Yes, the State of Idaho needs more capital investment funds for
transportation infrastructure expansion, improvement, and repair. Missing
so far in the discussion of characteristics of funding sources acceptable
for such purposes is a better matching of the payments for the funding of
the capital and the timeline for the usage of the infrastructure built with
that capital. Thus far suggestions have been of a pay-as-you-incur-expense
nature for raising capital to build long-term infrastructure assets.

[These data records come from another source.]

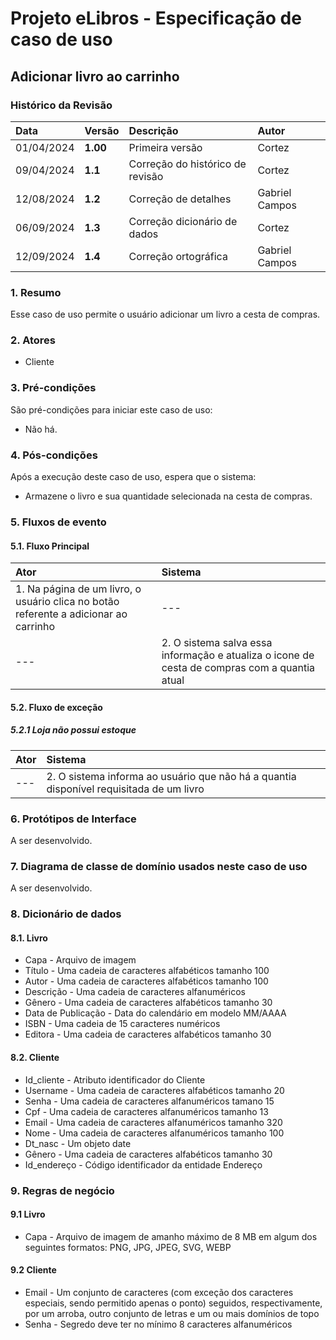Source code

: # Projeto eLibros - Especificação de caso de uso

##  Adicionar livro ao carrinho

### Histórico da Revisão 
|  Data  | Versão | Descrição | Autor |
|:-------|:-------|:----------|:------|
| 01/04/2024 | **1.00** | Primeira versão  | Cortez |
| 09/04/2024 | **1.1** | Correção do histórico de revisão  | Cortez |
| 12/08/2024 | **1.2** | Correção de detalhes  | Gabriel Campos |
| 06/09/2024 | **1.3** | Correção dicionário de dados | Cortez |
| 12/09/2024 | **1.4** | Correção ortográfica | Gabriel Campos |


### 1. Resumo 
Esse caso de uso permite o usuário adicionar um livro a cesta de compras.

### 2. Atores 
- Cliente

### 3. Pré-condições
São pré-condições para iniciar este caso de uso:
- Não há.

### 4. Pós-condições
Após a execução deste caso de uso, espera que o sistema:
- Armazene o livro e sua quantidade selecionada na cesta de compras.

### 5. Fluxos de evento

#### 5.1. Fluxo Principal 
|  Ator  | Sistema |
|:-------|:------- |
|1. Na página de um livro, o usuário clica no botão referente a adicionar ao carrinho| --- |
| --- |2. O sistema salva essa informação e atualiza o icone de cesta de compras com a quantia atual | 


#### 5.2. Fluxo de exceção

##### 5.2.1 Loja não possui estoque
|  Ator  | Sistema |
|:-------|:------- |
|---|2. O sistema informa ao usuário que não há a quantia disponível requisitada de um livro |

### 6. Protótipos de Interface
A ser desenvolvido.

### 7. Diagrama de classe de domínio usados neste caso de uso
A ser desenvolvido.

### 8. Dicionário de dados

#### 8.1. Livro
- Capa - Arquivo de imagem
- Título - Uma cadeia de caracteres alfabéticos tamanho 100
- Autor - Uma cadeia de caracteres alfabéticos tamanho 100
- Descrição - Uma cadeia de caracteres alfanuméricos
- Gênero - Uma cadeia de caracteres alfabéticos tamanho 30
- Data de Publicação - Data do calendário em modelo MM/AAAA
- ISBN - Uma cadeia de 15 caracteres numéricos 
- Editora - Uma cadeia de caracteres alfabéticos tamanho 30

#### 8.2. Cliente
- Id_cliente - Atributo identificador do Cliente
- Username - Uma cadeia de caracteres alfabéticos tamanho 20
- Senha - Uma cadeia de caracteres alfanuméricos tamano 15
- Cpf - Uma cadeia de caracteres alfanuméricos tamanho 13
- Email - Uma cadeia de caracteres alfanuméricos tamanho 320
- Nome - Uma cadeia de caracteres alfanuméricos tamanho 100
- Dt_nasc - Um objeto date
- Gênero - Uma cadeia de caracteres alfabéticos tamanho 30
- Id_endereço - Código identificador da entidade Endereço


### 9. Regras de negócio

#### 9.1 Livro
- Capa - Arquivo de imagem de amanho máximo de 8 MB em algum dos seguintes formatos: PNG, JPG, JPEG, SVG, WEBP

#### 9.2 Cliente
- Email - Um conjunto de caracteres (com exceção dos caracteres especiais, sendo permitido apenas o ponto) seguidos, respectivamente, por um arroba, outro conjunto de letras e um ou mais domínios de topo
- Senha - Segredo deve ter no mínimo 8 caracteres alfanuméricos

A more satisfactory matching of the timelines would come from capital raised
from expenditures for longer-term investments and then transferred as
capital for infrastructure investments. In other words, tax items at their
purchase that likely will be used for a longer time, perhaps the same
longer time that the infrastructure will be used. This helps to reduce the
short-term regressive characteristics of using expense taxation to pay for
capital construction.
What to tax? Well, how about building materials that will become parts of
homes and business structures that will presumably stand for extended
periods of time near the newer and repaired roads that service the land on
which those buildings sit?
This policy will have the salutary effect of asking some of Idaho's newer
residents, who presumably want to become long-term residents, to help pay
for roads and bridges and goat trail widening to which existing longer-term
residents have already enjoyed the pleasure of contributing. It will also
focus tax receipts from those areas of the state that are growing more
rapidly, and thus are more likely to need such infrastructure investments.